After founding MicroStrategy in 1989, Saylor was part of an alleged accounting scheme that vastly overstated the company’s earnings, making a money-losing, publicly traded corporation look profitable. In 2000, Saylor, two other MicroStrategy executives, and the company itself paid a total of $11 million in a settlement with the SEC; Saylor, who personally signed off on the fraudulent earnings reports, paid $8.2 million of that.
The charges were settled with no one admitting any wrongdoing. Somehow, Saylor has held onto his role at MicroStrategy over the last 20 years, reportedly becoming one of the richest people in the capital region. The company’s revenue has declined every year since 2014.
A critic of Covid-19 lockdown measures, Saylor exhibits many of the libertarian-inflected tendencies of the Bitcoin true believer. For him and his ilk, Bitcoin is an asset in which funds may be parked (and hopefully grow in value) while mostly outside the reach of the government-managed economic system.

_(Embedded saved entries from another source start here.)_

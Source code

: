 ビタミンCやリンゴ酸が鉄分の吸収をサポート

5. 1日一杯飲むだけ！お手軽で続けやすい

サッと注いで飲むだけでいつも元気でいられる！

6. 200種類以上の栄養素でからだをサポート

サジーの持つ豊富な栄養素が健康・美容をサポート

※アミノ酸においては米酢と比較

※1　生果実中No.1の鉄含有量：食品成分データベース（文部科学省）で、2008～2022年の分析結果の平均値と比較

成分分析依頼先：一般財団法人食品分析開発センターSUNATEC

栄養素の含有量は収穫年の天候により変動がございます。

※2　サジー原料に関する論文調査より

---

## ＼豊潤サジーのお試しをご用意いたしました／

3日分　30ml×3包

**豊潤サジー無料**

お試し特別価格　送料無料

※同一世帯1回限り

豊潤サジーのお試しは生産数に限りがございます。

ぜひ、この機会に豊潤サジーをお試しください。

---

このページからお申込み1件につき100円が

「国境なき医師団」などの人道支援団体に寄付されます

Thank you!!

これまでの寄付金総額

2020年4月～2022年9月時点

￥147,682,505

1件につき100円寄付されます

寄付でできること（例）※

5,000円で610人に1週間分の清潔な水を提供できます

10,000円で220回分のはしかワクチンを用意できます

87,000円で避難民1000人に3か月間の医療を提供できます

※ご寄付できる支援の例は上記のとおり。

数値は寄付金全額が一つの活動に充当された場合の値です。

Like goldbugs, they have a distrust of federal authority and think that the economic lesson of the Covid-19 crisis is that scarcity reigns—in fact, should reign—and that central banks, by simply printing money through quantitative easing and relief efforts like the Cares Act, are risking inflation and cheapening the value of the dollar.

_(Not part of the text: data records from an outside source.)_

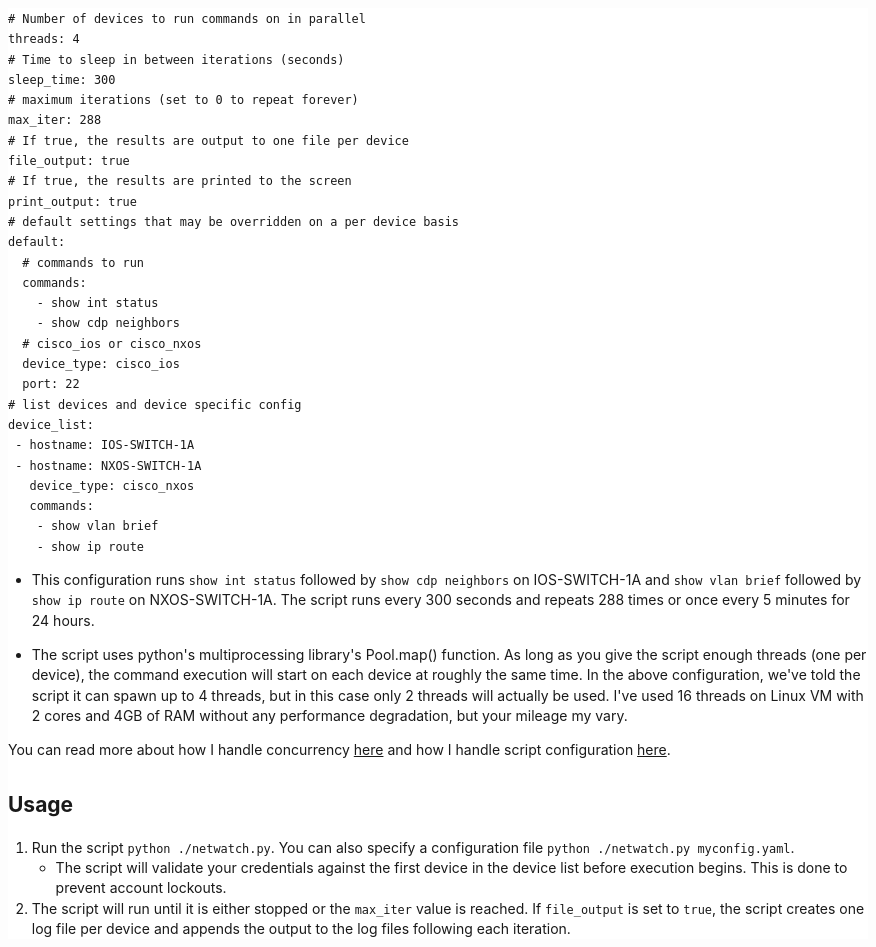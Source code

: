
 ```
# Number of devices to run commands on in parallel
threads: 4
# Time to sleep in between iterations (seconds)
sleep_time: 300
# maximum iterations (set to 0 to repeat forever)
max_iter: 288
# If true, the results are output to one file per device
file_output: true
# If true, the results are printed to the screen
print_output: true
# default settings that may be overridden on a per device basis
default:
  # commands to run
  commands:
    - show int status
    - show cdp neighbors
  # cisco_ios or cisco_nxos
  device_type: cisco_ios
  port: 22
# list devices and device specific config
device_list:
 - hostname: IOS-SWITCH-1A
 - hostname: NXOS-SWITCH-1A
   device_type: cisco_nxos
   commands: 
    - show vlan brief
    - show ip route
```

* This configuration runs `show int status` followed by `show cdp neighbors` on IOS-SWITCH-1A and `show vlan brief` followed by `show ip route` on NXOS-SWITCH-1A. The script runs every 300 seconds and repeats 288 times or once every 5 minutes for 24 hours. 

* The script uses python's multiprocessing library's Pool.map() function. As long as you give the script enough threads (one per device), the command execution will start on each device at roughly the same time. In the above configuration, we've told the script it can spawn up to 4 threads, but in this case only 2 threads will actually be used. I've used 16 threads on Linux VM with 2 cores and 4GB of RAM without any performance degradation, but your mileage my vary. 

You can read more about how I handle concurrency [here](https://neverthenetwork.com/notes/automation_concurrency/) and how I handle script configuration [here](https://neverthenetwork.com/notes/automation_config/).

## Usage

1. Run the script `python ./netwatch.py`. You can also specify a configuration file `python ./netwatch.py myconfig.yaml`.
	* The script will validate your credentials against the first device in the device list before execution begins. This is done to prevent account lockouts.
2. The script will run until it is either stopped or the `max_iter` value is reached. If `file_output` is set to `true`, the script creates one log file per device and appends the output to the log files following each iteration.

The virtue of Bitcoin is that it’s limited—according to the code underpinning the cryptocurrency, only 21 million Bitcoin will ever be “minted,” with about 18.5 million already in circulation—so better to get in as soon as possible.
Even Saylor, who has also called Bitcoin “digital gold,” has his regrets about not buying more earlier: “I wish I knew then what I know now,” he told a journalist in September.Saylor described his company’s decision as a way of dodging inflation, taxes, and fees, and putting extra capital to more productive use.

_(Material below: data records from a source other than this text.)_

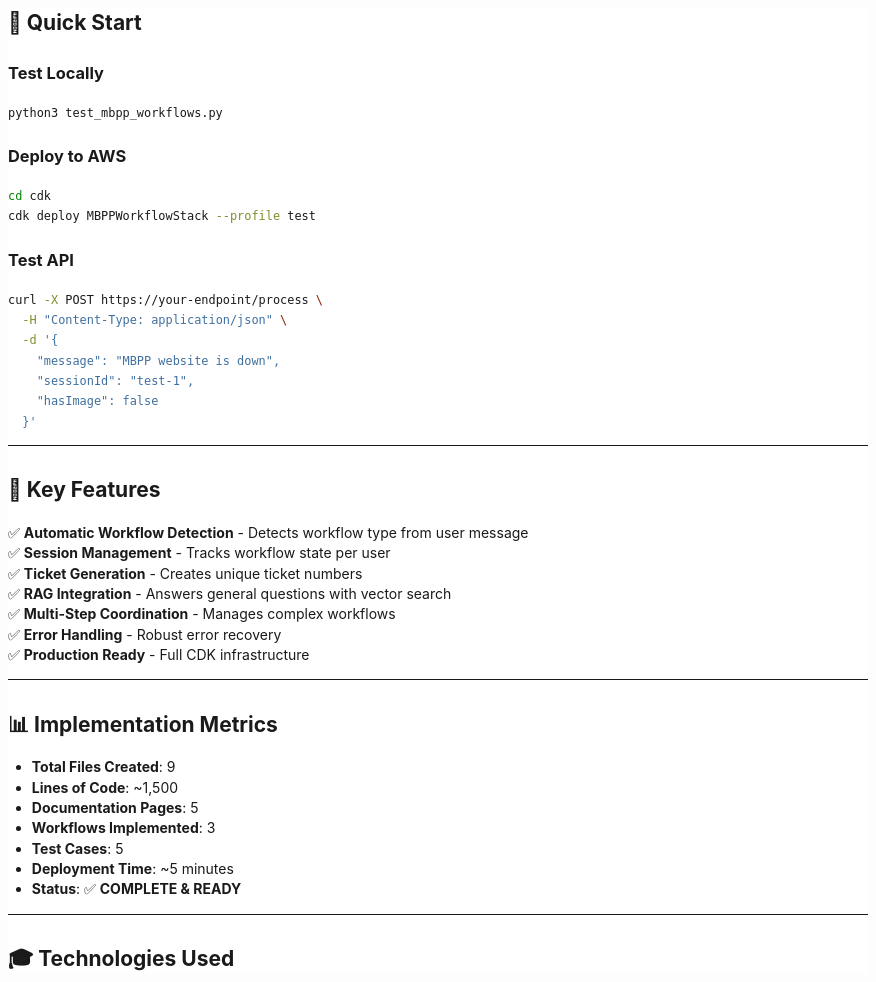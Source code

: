 
## 🚀 Quick Start

### Test Locally
```bash
python3 test_mbpp_workflows.py
```

### Deploy to AWS
```bash
cd cdk
cdk deploy MBPPWorkflowStack --profile test
```

### Test API
```bash
curl -X POST https://your-endpoint/process \
  -H "Content-Type: application/json" \
  -d '{
    "message": "MBPP website is down",
    "sessionId": "test-1",
    "hasImage": false
  }'
```

---

## 🔧 Key Features

✅ **Automatic Workflow Detection** - Detects workflow type from user message  
✅ **Session Management** - Tracks workflow state per user  
✅ **Ticket Generation** - Creates unique ticket numbers  
✅ **RAG Integration** - Answers general questions with vector search  
✅ **Multi-Step Coordination** - Manages complex workflows  
✅ **Error Handling** - Robust error recovery  
✅ **Production Ready** - Full CDK infrastructure  

---

## 📊 Implementation Metrics

- **Total Files Created**: 9
- **Lines of Code**: ~1,500
- **Documentation Pages**: 5
- **Workflows Implemented**: 3
- **Test Cases**: 5
- **Deployment Time**: ~5 minutes
- **Status**: ✅ **COMPLETE & READY**

---

## 🎓 Technologies Used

He says that the company will hold onto its Bitcoin for 100 years. But a company struggling to increase revenue that chooses to put its cash reserves into a speculative digital cryptocurrency is reason enough to take pause. Saylor and MicroStrategy’s history of alleged fraud is another one.
The truth is that Bitcoin, unlike gold, is worthless.* It doesn’t do anything; it has no inherent value and can’t be converted to some other purpose. It’s not backed by a government, making it most useful to transnational crime networks, intelligence agencies, and anyone else looking to keep some assets off the books.
The electricity cost of creating, or “mining,” a Bitcoin—which requires accessing the Bitcoin network and making a complicated mathematical calculation that requires tremendous computer power—makes it indefensible. (The more Bitcoin that are mined, the more complicated the calculations become.)
Bitcoin works, if at all, because a band of rich speculators has decided it should. Institutional investors are pouring billions into Bitcoin, which some analysts think account for much of its movement in recent months.
MicroStrategy itself counts the finance giant BlackRock as its biggest outside shareholder. (Saylor has said that he thinks much Bitcoin trading data is inaccurate.)
But just because Bitcoin is volatile and potentially worthless doesn’t mean you can’t make money from it. “Buy low, sell high” applies as easily to Bitcoin as it does to MicroStrategy’s stock (which Citigroup downgraded to a “sell” rating in response to the cryptocurrency purchases).
On Monday, MicroStrategy transferred 50,000 shares of Class A company stock to Alcantara LLC, of which Saylor is the sole owner.
Many executives exercise stock options through private investment vehicles—and Saylor reportedly controls another company called Aeromar Management Co. LLC—but there is something strange about the move.
According to SEC filings, until just a few days ago Alcantara hadn’t received any MicroStrategy stock, or any other securities, since March 2012. Whatever Saylor is up to, Bitcoin isn’t the only thing he’s changed his mind about.